Be generous. When we feel thankful, we share our bounty with others. Isn't that kind of the message behind the first Thanksgiving? The American Indians helped the Pilgrims with their crops, and then the Pilgrims shared their feast with them. When we feel blessed, a natural response should be that we want to find someone to help. But again, sometimes those "natural" responses take a little nudging before they become habits, and we have a responsibility to encourage such giving.
Practice daily gratitude. Because we are religious, my family and I have many opportunities every day to acknowledge our blessings through prayer. Whether you're religious or not though, the act of daily gratitude is so important. That's why gratitude journals and challenges and posters are so popular. People realize that when they take a step back and acknowledge their blessings, they are happier. For me, I choose to do this in my prayers and thank my Heavenly Father who I believe is the Giver of all good things.

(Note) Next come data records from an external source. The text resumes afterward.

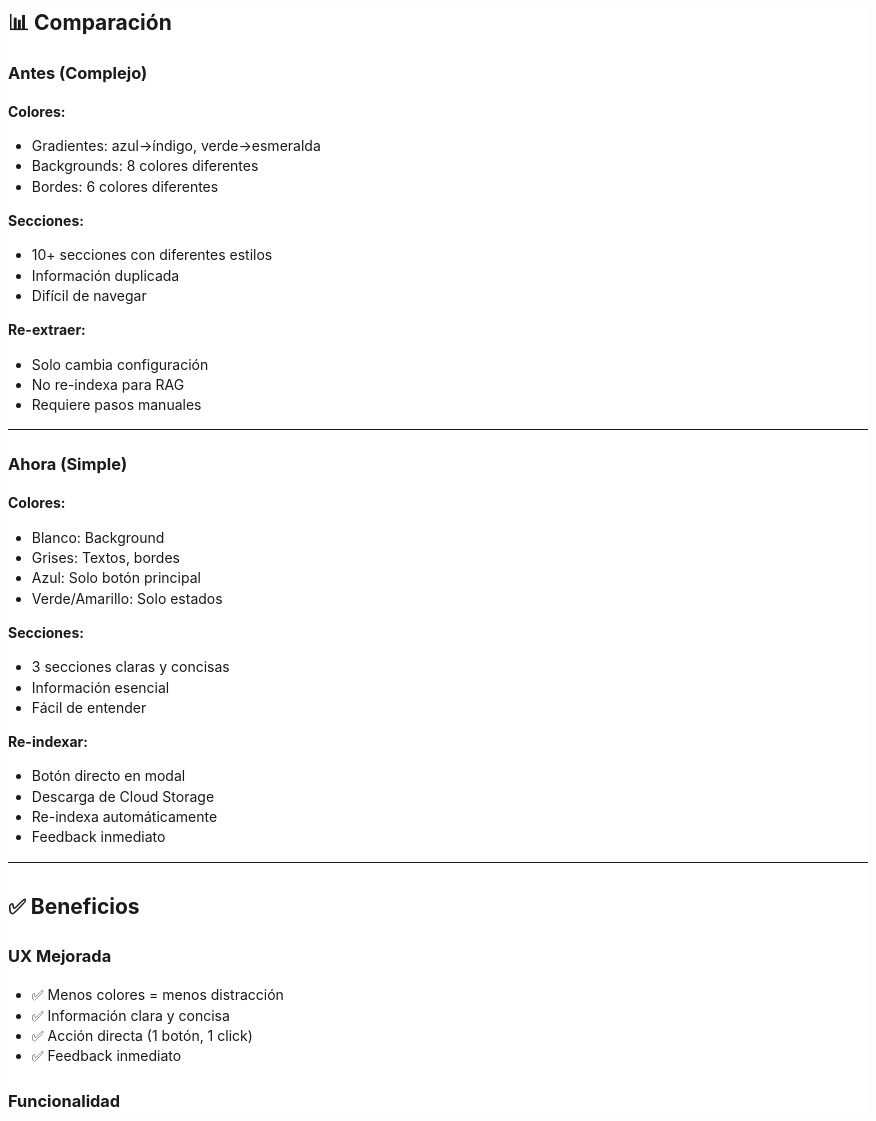 
## 📊 Comparación

### Antes (Complejo)

**Colores:**
- Gradientes: azul→índigo, verde→esmeralda
- Backgrounds: 8 colores diferentes
- Bordes: 6 colores diferentes

**Secciones:**
- 10+ secciones con diferentes estilos
- Información duplicada
- Difícil de navegar

**Re-extraer:**
- Solo cambia configuración
- No re-indexa para RAG
- Requiere pasos manuales

---

### Ahora (Simple)

**Colores:**
- Blanco: Background
- Grises: Textos, bordes
- Azul: Solo botón principal
- Verde/Amarillo: Solo estados

**Secciones:**
- 3 secciones claras y concisas
- Información esencial
- Fácil de entender

**Re-indexar:**
- Botón directo en modal
- Descarga de Cloud Storage
- Re-indexa automáticamente
- Feedback inmediato

---

## ✅ Beneficios

### UX Mejorada

- ✅ Menos colores = menos distracción
- ✅ Información clara y concisa
- ✅ Acción directa (1 botón, 1 click)
- ✅ Feedback inmediato

### Funcionalidad
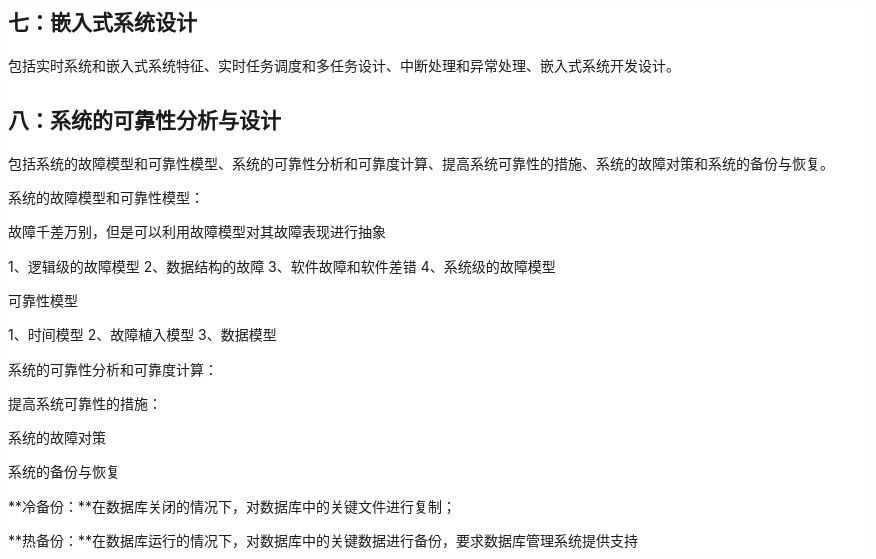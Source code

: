  

## 七：嵌入式系统设计

包括实时系统和嵌入式系统特征、实时任务调度和多任务设计、中断处理和异常处理、嵌入式系统开发设计。

 

 

 

 

 

 

 

 

 

 

## 八：系统的可靠性分析与设计

包括系统的故障模型和可靠性模型、系统的可靠性分析和可靠度计算、提高系统可靠性的措施、系统的故障对策和系统的备份与恢复。

 

系统的故障模型和可靠性模型：

故障千差万别，但是可以利用故障模型对其故障表现进行抽象

1、逻辑级的故障模型 
2、数据结构的故障 
3、软件故障和软件差错 
4、系统级的故障模型

可靠性模型

1、时间模型
2、故障植入模型
3、数据模型

系统的可靠性分析和可靠度计算：

 

提高系统可靠性的措施：

 

系统的故障对策

 

系统的备份与恢复

 

**冷备份：**在数据库关闭的情况下，对数据库中的关键文件进行复制；

**热备份：**在数据库运行的情况下，对数据库中的关键数据进行备份，要求数据库管理系统提供支持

I guess my main point with all of this is that we have got to stop assuming that our children will grow up and magically write thank you notes, take care of their possessions, wait for an offer, say thank you, be generous, and practice daily gratitude. They won't. Unless we make it a habit now, unless we give them opportunities to be grateful every day, unless we model this behavior ourselves, and unless we really expect this behavior from them, they won't. Let's halt the plague of ingratitude, right now, during this month of Thanksgiving so that next October, there will be very different children saying, "Trick or Treat."